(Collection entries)

☆ ☆ ☆ ☆

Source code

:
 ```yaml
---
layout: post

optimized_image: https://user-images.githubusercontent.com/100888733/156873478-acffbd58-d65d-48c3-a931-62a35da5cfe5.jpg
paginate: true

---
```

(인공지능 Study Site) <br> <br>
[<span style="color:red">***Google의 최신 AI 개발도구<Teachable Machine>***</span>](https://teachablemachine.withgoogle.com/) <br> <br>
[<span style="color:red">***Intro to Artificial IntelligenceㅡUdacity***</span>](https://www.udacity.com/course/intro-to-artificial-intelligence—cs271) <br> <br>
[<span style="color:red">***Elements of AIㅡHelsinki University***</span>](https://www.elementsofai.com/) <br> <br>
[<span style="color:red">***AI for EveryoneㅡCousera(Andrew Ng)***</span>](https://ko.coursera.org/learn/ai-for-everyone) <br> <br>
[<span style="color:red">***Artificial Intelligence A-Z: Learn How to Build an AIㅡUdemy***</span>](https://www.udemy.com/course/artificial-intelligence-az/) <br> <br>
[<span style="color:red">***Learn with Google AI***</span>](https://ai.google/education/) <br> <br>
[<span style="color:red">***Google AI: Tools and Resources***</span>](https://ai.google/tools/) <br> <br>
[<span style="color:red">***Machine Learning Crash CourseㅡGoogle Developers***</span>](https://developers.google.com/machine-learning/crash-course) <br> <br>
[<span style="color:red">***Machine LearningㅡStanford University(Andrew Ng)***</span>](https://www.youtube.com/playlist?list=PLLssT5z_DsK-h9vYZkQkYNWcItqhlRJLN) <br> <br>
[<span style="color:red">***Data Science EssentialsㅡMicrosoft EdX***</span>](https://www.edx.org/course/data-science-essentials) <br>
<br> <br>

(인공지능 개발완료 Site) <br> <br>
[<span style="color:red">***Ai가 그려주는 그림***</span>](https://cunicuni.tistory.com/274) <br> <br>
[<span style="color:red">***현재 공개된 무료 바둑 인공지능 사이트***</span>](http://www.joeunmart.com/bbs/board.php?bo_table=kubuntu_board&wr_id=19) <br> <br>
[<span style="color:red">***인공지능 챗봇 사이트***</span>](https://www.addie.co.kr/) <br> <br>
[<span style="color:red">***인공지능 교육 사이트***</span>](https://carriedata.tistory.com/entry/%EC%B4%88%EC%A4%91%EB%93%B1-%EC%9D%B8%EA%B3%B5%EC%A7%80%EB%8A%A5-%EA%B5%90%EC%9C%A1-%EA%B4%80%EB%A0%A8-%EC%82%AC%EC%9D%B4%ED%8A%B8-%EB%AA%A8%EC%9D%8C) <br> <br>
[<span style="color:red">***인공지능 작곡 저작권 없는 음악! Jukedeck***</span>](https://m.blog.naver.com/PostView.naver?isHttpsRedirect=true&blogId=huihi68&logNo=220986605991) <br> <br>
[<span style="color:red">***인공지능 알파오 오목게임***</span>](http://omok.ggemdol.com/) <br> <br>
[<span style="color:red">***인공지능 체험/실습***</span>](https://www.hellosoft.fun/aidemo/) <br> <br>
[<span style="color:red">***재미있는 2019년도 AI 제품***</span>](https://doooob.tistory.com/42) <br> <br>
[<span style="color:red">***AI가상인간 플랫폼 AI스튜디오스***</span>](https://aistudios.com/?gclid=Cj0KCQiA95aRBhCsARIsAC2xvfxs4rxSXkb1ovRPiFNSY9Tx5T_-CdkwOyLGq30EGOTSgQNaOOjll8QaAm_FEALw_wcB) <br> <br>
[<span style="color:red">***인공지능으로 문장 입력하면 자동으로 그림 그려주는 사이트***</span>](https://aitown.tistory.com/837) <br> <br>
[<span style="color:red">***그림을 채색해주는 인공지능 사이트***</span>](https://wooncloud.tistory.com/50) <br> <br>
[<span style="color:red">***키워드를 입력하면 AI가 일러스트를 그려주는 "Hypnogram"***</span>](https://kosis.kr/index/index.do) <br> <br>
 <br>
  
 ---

☆ ☆ ☆ ☆

▸ Work item
Reproduce each line of the data containing the word "Andrew".

▸ Your response
[<span style="color:red">***AI for EveryoneㅡCousera(Andrew Ng)***</span>](https://ko.coursera.org/learn/ai-for-everyone) <br> <br>
[<span style="color:red">***Machine LearningㅡStanford University(Andrew Ng)***</span>](https://www.youtube.com/playlist?list=PLLssT5z_DsK-h9vYZkQkYNWcItqhlRJLN) <br> <br>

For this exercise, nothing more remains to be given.